— INSTRUCTIONS TO FOLLOW —
From the records below, copy out each line that has the word "tool".

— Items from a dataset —
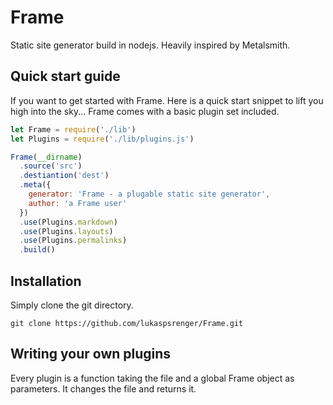 # Frame

Static site generator build in nodejs. Heavily inspired by Metalsmith.

## Quick start guide

If you want to get started with Frame. Here is a quick start snippet to lift you high into the sky...
Frame comes with a basic plugin set included.

```javascript
let Frame = require('./lib')
let Plugins = require('./lib/plugins.js')

Frame(__dirname)
  .source('src')
  .destiantion('dest')
  .meta({
    generator: 'Frame - a plugable static site generator',
    author: 'a Frame user'
  })
  .use(Plugins.markdown)
  .use(Plugins.layouts)
  .use(Plugins.permalinks)
  .build()
```

## Installation

Simply clone the git directory.

```
git clone https://github.com/lukaspsrenger/Frame.git
```

## Writing your own plugins

Every plugin is a function taking the file and a global Frame object as parameters. It changes the file and returns it.

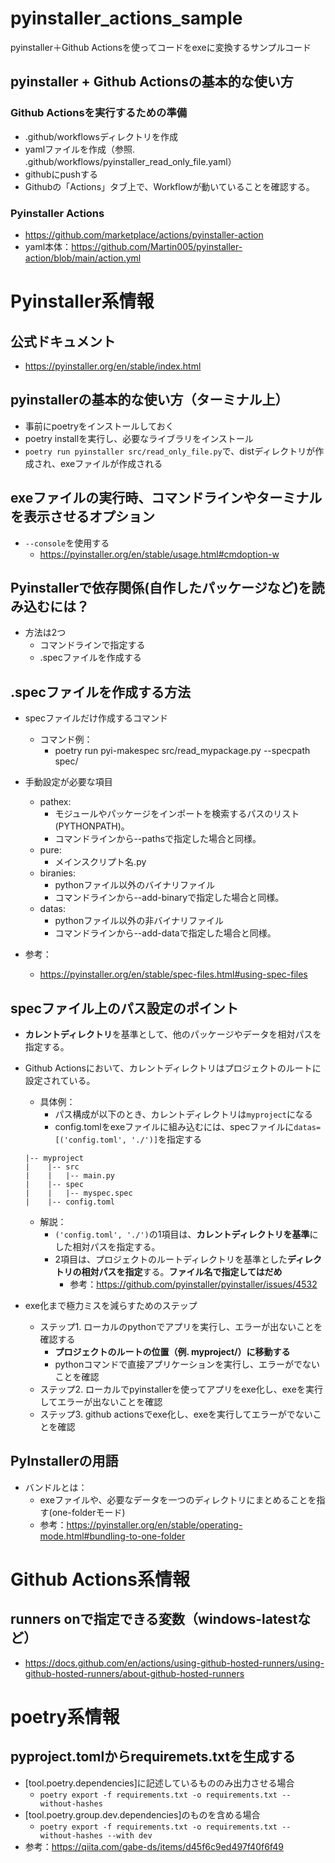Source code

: # pyinstaller_actions_sample
pyinstaller＋Github Actionsを使ってコードをexeに変換するサンプルコード

## pyinstaller + Github Actionsの基本的な使い方
### Github Actionsを実行するための準備
- .github/workflowsディレクトリを作成
- yamlファイルを作成（参照. .github/workflows/pyinstaller_read_only_file.yaml）
- githubにpushする
- Githubの「Actions」タブ上で、Workflowが動いていることを確認する。

### Pyinstaller Actions
- https://github.com/marketplace/actions/pyinstaller-action
- yaml本体：https://github.com/Martin005/pyinstaller-action/blob/main/action.yml


# Pyinstaller系情報
## 公式ドキュメント
- https://pyinstaller.org/en/stable/index.html

## pyinstallerの基本的な使い方（ターミナル上）
- 事前にpoetryをインストールしておく
- poetry installを実行し、必要なライブラリをインストール
- `poetry run pyinstaller src/read_only_file.py`で、distディレクトリが作成され、exeファイルが作成される

## exeファイルの実行時、コマンドラインやターミナルを表示させるオプション
- `--console`を使用する
  - https://pyinstaller.org/en/stable/usage.html#cmdoption-w

## Pyinstallerで依存関係(自作したパッケージなど)を読み込むには？
- 方法は2つ
  - コマンドラインで指定する
  - .specファイルを作成する

## .specファイルを作成する方法
- specファイルだけ作成するコマンド
  - コマンド例：
    - poetry run pyi-makespec src/read_mypackage.py --specpath spec/

- 手動設定が必要な項目
  - pathex: 
    - モジュールやパッケージをインポートを検索するパスのリスト(PYTHONPATH)。
    - コマンドラインから--pathsで指定した場合と同様。
  - pure:
    - メインスクリプト名.py
  - biranies:
    - pythonファイル以外のバイナリファイル
    - コマンドラインから--add-binaryで指定した場合と同様。
  - datas:
    - pythonファイル以外の非バイナリファイル
    - コマンドラインから--add-dataで指定した場合と同様。

- 参考：
  - https://pyinstaller.org/en/stable/spec-files.html#using-spec-files

## specファイル上のパス設定のポイント
- **カレントディレクトリ**を基準として、他のパッケージやデータを相対パスを指定する。
- Github Actionsにおいて、カレントディレクトリはプロジェクトのルートに設定されている。
  - 具体例：
    - パス構成が以下のとき、カレントディレクトリは```myproject```になる
    - config.tomlをexeファイルに組み込むには、specファイルに```datas=[('config.toml', './')]```を指定する
  ```
  |-- myproject
  |    |-- src
  |    |   |-- main.py
  |    |-- spec
  |    |   |-- myspec.spec
  |    |-- config.toml
  ```
  - 解説：
    - ```('config.toml', './')```の1項目は、**カレントディレクトリを基準**にした相対パスを指定する。
    - 2項目は、プロジェクトのルートディレクトリを基準とした**ディレクトリの相対パスを指定**する。**ファイル名で指定してはだめ**
      - 参考：https://github.com/pyinstaller/pyinstaller/issues/4532

- exe化まで極力ミスを減らすためのステップ
  - ステップ1. ローカルのpythonでアプリを実行し、エラーが出ないことを確認する
    - **プロジェクトのルートの位置（例. myproject/）に移動する**
    - pythonコマンドで直接アプリケーションを実行し、エラーがでないことを確認
  - ステップ2. ローカルでpyinstallerを使ってアプリをexe化し、exeを実行してエラーが出ないことを確認
  - ステップ3. github actionsでexe化し、exeを実行してエラーがでないことを確認

## PyInstallerの用語
- バンドルとは：
  - exeファイルや、必要なデータを一つのディレクトリにまとめることを指す(one-folderモード)
  - 参考：https://pyinstaller.org/en/stable/operating-mode.html#bundling-to-one-folder

# Github Actions系情報
## runners onで指定できる変数（windows-latestなど）
- https://docs.github.com/en/actions/using-github-hosted-runners/using-github-hosted-runners/about-github-hosted-runners

# poetry系情報
## pyproject.tomlからrequiremets.txtを生成する
- [tool.poetry.dependencies]に記述しているもののみ出力させる場合
  - ```poetry export -f requirements.txt -o requirements.txt --without-hashes```
- [tool.poetry.group.dev.dependencies]のものを含める場合
  - ```poetry export -f requirements.txt -o requirements.txt --without-hashes --with dev```
- 参考：https://qiita.com/gabe-ds/items/d45f6c9ed497f40f6f49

— RESULT —
- [tool.poetry.dependencies]に記述しているもののみ出力させる場合
- [tool.poetry.group.dev.dependencies]のものを含める場合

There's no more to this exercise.